EXERCISE:
Go to the line containing "- A script meant" in the records below and print it and every following line exactly, on through the line containing "- if current", then stop.

Data excerpts:
*** Begin section ***

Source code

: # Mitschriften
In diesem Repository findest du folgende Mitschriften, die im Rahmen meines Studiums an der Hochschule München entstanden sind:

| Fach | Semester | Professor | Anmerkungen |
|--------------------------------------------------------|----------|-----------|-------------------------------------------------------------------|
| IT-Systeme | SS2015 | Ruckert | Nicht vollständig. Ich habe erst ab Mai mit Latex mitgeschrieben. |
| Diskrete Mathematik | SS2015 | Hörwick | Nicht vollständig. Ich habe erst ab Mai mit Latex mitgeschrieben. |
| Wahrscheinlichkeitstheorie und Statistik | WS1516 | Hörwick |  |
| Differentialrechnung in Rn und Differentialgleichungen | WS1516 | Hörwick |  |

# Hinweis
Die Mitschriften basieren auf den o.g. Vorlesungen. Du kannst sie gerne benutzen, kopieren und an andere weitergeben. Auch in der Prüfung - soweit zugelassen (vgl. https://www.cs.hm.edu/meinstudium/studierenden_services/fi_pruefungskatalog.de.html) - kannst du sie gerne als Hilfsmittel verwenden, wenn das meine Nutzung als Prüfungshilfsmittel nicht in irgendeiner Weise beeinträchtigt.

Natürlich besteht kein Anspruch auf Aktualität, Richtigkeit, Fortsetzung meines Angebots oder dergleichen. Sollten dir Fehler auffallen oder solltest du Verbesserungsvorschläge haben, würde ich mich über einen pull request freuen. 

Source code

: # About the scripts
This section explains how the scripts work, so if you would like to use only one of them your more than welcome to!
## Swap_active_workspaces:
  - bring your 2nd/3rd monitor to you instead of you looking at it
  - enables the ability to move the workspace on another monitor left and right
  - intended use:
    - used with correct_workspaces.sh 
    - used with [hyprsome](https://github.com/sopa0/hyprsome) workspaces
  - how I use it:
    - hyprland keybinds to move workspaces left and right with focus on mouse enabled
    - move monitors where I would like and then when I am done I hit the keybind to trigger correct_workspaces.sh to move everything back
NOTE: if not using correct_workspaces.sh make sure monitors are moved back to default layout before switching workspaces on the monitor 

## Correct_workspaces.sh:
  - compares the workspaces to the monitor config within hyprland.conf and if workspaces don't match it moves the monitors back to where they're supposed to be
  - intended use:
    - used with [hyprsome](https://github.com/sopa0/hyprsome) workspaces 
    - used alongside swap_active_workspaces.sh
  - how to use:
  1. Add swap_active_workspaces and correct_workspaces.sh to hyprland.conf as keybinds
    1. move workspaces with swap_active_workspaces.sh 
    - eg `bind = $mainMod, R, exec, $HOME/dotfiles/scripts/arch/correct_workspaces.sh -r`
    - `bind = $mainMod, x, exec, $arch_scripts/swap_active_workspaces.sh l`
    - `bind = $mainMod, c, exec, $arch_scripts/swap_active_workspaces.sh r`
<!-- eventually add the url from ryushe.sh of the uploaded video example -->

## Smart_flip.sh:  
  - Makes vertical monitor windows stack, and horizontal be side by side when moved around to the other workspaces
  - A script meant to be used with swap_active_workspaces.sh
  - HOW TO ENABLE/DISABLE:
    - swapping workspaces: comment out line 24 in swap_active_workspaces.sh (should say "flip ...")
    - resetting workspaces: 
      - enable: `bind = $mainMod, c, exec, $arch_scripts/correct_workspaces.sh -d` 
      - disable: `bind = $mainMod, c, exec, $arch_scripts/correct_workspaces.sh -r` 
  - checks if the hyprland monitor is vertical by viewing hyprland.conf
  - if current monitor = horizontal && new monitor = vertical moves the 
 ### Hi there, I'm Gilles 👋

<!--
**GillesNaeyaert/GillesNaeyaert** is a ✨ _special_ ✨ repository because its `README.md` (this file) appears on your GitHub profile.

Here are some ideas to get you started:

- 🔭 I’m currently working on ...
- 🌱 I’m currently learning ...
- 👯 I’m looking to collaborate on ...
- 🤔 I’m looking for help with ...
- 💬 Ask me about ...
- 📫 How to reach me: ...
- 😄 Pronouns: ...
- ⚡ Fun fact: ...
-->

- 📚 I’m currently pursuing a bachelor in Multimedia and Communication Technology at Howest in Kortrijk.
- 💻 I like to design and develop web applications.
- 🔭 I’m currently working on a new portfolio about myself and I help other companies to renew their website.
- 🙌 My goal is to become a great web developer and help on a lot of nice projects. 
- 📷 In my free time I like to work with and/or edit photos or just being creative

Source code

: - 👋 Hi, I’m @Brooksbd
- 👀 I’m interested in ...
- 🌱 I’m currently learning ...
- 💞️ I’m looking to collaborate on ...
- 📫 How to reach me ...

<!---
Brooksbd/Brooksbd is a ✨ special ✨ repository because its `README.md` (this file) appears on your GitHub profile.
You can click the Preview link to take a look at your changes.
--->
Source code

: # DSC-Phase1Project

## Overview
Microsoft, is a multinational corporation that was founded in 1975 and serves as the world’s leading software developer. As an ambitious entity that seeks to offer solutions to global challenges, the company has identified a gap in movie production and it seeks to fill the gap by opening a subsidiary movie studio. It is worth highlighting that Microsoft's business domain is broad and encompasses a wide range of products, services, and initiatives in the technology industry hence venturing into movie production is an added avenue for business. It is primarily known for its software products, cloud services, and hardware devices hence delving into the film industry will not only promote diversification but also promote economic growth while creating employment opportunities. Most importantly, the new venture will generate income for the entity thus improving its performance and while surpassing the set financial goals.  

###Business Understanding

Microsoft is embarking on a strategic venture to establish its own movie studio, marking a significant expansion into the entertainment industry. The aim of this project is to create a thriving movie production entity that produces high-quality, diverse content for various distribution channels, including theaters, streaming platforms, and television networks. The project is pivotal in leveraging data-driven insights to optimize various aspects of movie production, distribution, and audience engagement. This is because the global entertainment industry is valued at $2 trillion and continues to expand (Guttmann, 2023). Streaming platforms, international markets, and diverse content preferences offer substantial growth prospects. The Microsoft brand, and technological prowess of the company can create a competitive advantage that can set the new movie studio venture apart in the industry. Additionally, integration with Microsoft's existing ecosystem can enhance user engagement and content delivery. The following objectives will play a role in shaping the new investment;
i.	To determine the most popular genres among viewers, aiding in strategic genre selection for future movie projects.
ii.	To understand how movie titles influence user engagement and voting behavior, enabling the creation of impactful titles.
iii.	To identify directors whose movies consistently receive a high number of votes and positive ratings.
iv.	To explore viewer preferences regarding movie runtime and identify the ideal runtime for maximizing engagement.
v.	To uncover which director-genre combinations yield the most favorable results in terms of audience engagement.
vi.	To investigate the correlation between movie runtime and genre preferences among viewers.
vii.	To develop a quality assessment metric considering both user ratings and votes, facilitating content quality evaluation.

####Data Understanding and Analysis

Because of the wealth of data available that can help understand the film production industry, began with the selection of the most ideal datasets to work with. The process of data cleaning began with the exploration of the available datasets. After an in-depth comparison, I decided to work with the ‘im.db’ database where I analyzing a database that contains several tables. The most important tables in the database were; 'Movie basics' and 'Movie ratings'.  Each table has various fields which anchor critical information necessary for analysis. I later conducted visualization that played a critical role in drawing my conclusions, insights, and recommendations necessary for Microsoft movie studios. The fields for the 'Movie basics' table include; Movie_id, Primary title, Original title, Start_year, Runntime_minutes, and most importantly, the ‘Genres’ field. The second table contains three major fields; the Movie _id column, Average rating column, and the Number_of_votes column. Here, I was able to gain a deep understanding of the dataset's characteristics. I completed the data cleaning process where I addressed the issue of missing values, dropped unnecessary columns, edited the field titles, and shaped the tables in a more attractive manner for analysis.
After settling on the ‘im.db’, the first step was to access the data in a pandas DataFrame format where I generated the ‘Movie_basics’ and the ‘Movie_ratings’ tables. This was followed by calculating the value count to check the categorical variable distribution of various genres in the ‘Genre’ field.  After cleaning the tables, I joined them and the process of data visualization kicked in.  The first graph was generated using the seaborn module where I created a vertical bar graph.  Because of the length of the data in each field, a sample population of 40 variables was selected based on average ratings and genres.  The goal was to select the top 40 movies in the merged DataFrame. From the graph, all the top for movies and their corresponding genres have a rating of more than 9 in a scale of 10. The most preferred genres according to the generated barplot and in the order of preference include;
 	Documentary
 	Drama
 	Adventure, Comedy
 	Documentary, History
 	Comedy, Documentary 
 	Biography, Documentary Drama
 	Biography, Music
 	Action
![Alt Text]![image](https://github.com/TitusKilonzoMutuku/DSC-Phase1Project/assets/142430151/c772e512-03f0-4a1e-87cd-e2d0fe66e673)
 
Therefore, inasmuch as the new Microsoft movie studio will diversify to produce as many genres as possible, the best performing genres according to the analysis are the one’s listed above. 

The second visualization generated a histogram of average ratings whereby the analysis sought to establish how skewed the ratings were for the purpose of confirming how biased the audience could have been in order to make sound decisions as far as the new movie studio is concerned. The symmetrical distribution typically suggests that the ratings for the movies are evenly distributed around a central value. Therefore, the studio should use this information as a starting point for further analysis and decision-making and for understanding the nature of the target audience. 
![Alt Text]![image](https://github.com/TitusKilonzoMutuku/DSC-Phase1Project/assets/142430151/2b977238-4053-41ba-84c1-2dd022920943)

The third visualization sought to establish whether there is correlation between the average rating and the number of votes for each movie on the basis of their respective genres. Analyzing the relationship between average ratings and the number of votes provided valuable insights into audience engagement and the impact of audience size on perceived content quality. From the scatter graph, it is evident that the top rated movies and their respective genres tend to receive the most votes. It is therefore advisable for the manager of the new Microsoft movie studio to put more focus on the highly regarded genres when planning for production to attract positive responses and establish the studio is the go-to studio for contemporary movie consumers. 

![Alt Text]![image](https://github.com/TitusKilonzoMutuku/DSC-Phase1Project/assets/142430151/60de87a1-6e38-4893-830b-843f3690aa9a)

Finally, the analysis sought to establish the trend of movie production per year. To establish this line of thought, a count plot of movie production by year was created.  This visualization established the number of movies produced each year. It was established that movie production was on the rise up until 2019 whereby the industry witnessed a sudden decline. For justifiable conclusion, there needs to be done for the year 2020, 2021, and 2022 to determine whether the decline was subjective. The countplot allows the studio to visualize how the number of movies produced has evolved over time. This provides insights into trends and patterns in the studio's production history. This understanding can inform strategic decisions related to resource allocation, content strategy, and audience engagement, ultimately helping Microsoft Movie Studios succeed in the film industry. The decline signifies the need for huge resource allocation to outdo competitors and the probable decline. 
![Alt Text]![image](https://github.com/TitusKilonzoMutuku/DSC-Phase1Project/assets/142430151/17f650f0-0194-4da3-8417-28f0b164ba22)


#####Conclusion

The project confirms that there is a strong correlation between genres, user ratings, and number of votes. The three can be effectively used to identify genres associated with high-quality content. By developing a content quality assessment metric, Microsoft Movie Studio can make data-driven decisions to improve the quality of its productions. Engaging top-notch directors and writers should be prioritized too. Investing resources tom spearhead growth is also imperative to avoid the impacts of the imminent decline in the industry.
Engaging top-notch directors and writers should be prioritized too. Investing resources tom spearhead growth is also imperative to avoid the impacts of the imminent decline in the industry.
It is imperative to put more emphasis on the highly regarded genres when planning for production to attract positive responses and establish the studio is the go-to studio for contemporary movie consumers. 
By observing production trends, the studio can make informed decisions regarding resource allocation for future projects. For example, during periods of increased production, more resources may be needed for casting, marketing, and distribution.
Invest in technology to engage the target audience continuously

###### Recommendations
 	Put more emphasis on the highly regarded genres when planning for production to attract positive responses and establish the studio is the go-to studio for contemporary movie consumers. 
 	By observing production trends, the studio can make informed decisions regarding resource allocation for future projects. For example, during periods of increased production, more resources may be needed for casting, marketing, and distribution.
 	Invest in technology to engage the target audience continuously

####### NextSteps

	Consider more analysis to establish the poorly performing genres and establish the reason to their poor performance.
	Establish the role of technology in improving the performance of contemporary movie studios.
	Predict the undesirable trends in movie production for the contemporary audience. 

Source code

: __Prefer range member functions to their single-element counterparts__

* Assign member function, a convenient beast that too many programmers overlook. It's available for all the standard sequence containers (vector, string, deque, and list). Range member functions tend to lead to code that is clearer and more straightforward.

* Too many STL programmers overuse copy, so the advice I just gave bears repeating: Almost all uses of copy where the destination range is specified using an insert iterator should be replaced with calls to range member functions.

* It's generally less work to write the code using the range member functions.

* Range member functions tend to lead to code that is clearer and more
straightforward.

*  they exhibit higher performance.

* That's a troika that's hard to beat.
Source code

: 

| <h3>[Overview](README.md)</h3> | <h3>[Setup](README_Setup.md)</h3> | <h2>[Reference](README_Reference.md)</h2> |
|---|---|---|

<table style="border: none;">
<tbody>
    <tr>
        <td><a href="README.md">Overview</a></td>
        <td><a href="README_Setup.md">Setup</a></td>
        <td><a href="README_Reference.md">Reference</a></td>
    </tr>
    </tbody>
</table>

*** End section ***

RESULT OF THE TASK:
  - A script meant to be used with swap_active_workspaces.sh
  - HOW TO ENABLE/DISABLE:
    - swapping workspaces: comment out line 24 in swap_active_workspaces.sh (should say "flip ...")
    - resetting workspaces: 
      - enable: `bind = $mainMod, c, exec, $arch_scripts/correct_workspaces.sh -d` 
      - disable: `bind = $mainMod, c, exec, $arch_scripts/correct_workspaces.sh -r` 
  - checks if the hyprland monitor is vertical by viewing hyprland.conf
  - if current monitor = horizontal && new monitor = vertical moves the 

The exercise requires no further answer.